Rabbi Yossei pflegte zu sagen: ... Vervollkommne dich für das Studium der Tora, denn sie ist dir nicht zum Erbe. (Pirke Avot, 2:12)
Widerspricht damit Rabbi Yossei da nicht der von der Tora selbst geäußerten Aussage, die dem jüdischen Kind, sobald es zu sprechen fähig ist1, beigebracht wird: „Die Tora, welche uns Mosche angeordnet hat, ist das Erbe von Jakovs Gemeinde“?
Die Beziehung des Menschen zur Tora aber wird, wieder in ihren eigenen Worten, in Form von mehreren, verschiedenen Modellen von Eigentümerschaft und Besitz beschrieben:
- Sie ist unser „Erbe“, gemäß dem oben und oft zitierten Vers (Dwarim 33:4).
- Sie ist eine „Erwerbung“, die wir „erstanden“ haben („Ich habe dir eine gute Erwerbung gegeben, Meine Tora, verlass sie nicht“ – Mischle 4:22).
- Sie ist ein „Geschenk“, das uns gewährt wurde („Aus der Wüste, es ist ein Geschenk“ – Bamidbar 21:183).
Diese Analogien zur Beschreibung unserer Beziehung zur Tora sind nicht nur grundsätzlich verschieden, sondern auch in gewisser Hinsicht einander widersprechend. Eine „Erwerbung“ ist etwas, für das bezahlt wird, anders als die Modelle „Erbe“ und „Geschenk“. Das Recht auf ein „Erbe“ wird einzig dadurch bestimmt, wer man ist, eine Eigenschaft, die von „Geschenk“ oder „Erwerbung“ nicht geteilt wird. Und das „Geschenk“ scheint in eine eigene Kategorie zu fallen. Hängt es davon ab, wer man ist? Hängt es davon ab, was man getan hat? Es scheint ein wenig von beidem zu sein, aber keines von beiden gänzlich. Offensichtlich hat man etwas getan um es zu verdienen; aber ein Geschenk wiederum ist definitionsgemäß nichts, wofür bezahlt wird oder was man sich erwirtschaften kann.
Die dreifache Metapher
Ein großer Teil der menschlichen Sprache besteht aus Metaphern. Wir sprechen von einem „tiefen“ Gefühl, einer „hochfliegenden“ Idee oder einem „kalten“ Blick. Offensichtlich beabsichtigen wir dabei nicht, unkörperlichen Dingen physische Eigenschaften zuzuschreiben; wir gebrauchen bloß eine Metapher, ein unentbehrliches Werkzeug wenn wir versuchen, uns das Immaterielle in unserem Leben begreiflich zu machen.

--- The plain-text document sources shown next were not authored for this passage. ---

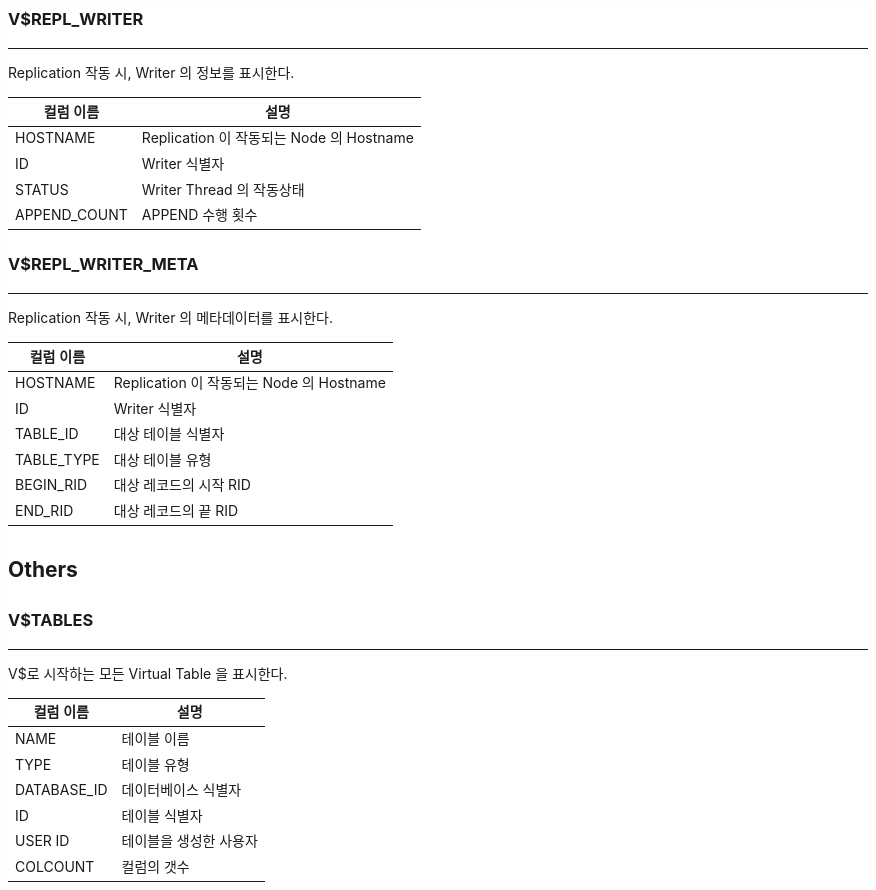 ### V$REPL_WRITER
---

Replication 작동 시, Writer 의 정보를 표시한다.

| 컬럼 이름        | 설명                                 |
| ------------ | ---------------------------------- |
| HOSTNAME     | Replication 이 작동되는 Node 의 Hostname |
| ID           | Writer 식별자                         |
| STATUS       | Writer Thread 의 작동상태               |
| APPEND_COUNT | APPEND 수행 횟수                       |

### V$REPL_WRITER_META
---

Replication 작동 시, Writer 의 메타데이터를 표시한다.

| 컬럼 이름      | 설명                                 |
| ---------- | ---------------------------------- |
| HOSTNAME   | Replication 이 작동되는 Node 의 Hostname |
| ID         | Writer 식별자                         |
| TABLE_ID   | 대상 테이블 식별자                         |
| TABLE_TYPE | 대상 테이블 유형                          |
| BEGIN_RID  | 대상 레코드의 시작 RID                     |
| END_RID    | 대상 레코드의 끝 RID                      |

## Others
### V$TABLES
---

V$로 시작하는 모든 Virtual Table 을 표시한다.

| 컬럼 이름       | 설명           |
| ----------- | ------------ |
| NAME        | 테이블 이름       |
| TYPE        | 테이블 유형       |
| DATABASE_ID | 데이터베이스 식별자   |
| ID          | 테이블 식별자      |
| USER ID     | 테이블을 생성한 사용자 |
| COLCOUNT    | 컬럼의 갯수       |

Manchmal jedoch ist eine einzelne Metapher nicht ausreichend. Das Konzept, das wir ausdrücken wollen, ist einfach zu komplex, zu differenziert, als dass es von einem einzelnen Modell, welches Teil unserer konkreten Wirklichkeit ist, repräsentiert werden könnte. In einem solchen Fall nehmen wir zwei oder sogar mehrere Metaphern in Anspruch um unser Argument anzubringen. Jedes Modell wird wegen seiner jeweiligen Eigenschaften verwendet; zusammen ergeben sie ein neues Konzept, das diese verschiedenartigen oder sogar gegensätzlichen Elemente in sich vereinigt. Dies befähigt uns dazu, uns etwas zu vergegenwärtigen, das keine einzelne Entsprechung in unserer Erfahrungswelt hat.
Dasselbe gilt für die Tora. Keine einzelne Erscheinung in unserer Welt kann als Modell dienen, um die Art auszudrücken, wie wir sie „besitzen“. Nur indem wir von ihr als Erbe, Erwerbung und Geschenk sprechen, können wir etwas Einblick in unsere tiefgründige, vielgestaltige Beziehung zur Tora gewinnen.
Wesen und Ausdruck
Auf der grundlegendsten Ebene ist die Tora das ewige Erbe jedes Juden kraft seiner Jüdischkeit. In Bezug auf diesen Aspekt der Tora als „Erbe“ „besitzt“ der vollkommenste Gelehrte nicht mehr als der einfachste Mann aus dem Volk. Zwei Brüder mögen das Vermögen ihres Vaters erben; der erste sei ein bewährter Geschäftsmann, der zweite ein Kleinkind. Da sich ein Erbberechtigter aber vielmehr durch das „Wer“ als das „Wie“ bestimmt, ist das Ausmaß von jemandes Eignung für die Erbschaft oder von jemandes Interesse an ihr gänzlich belanglos.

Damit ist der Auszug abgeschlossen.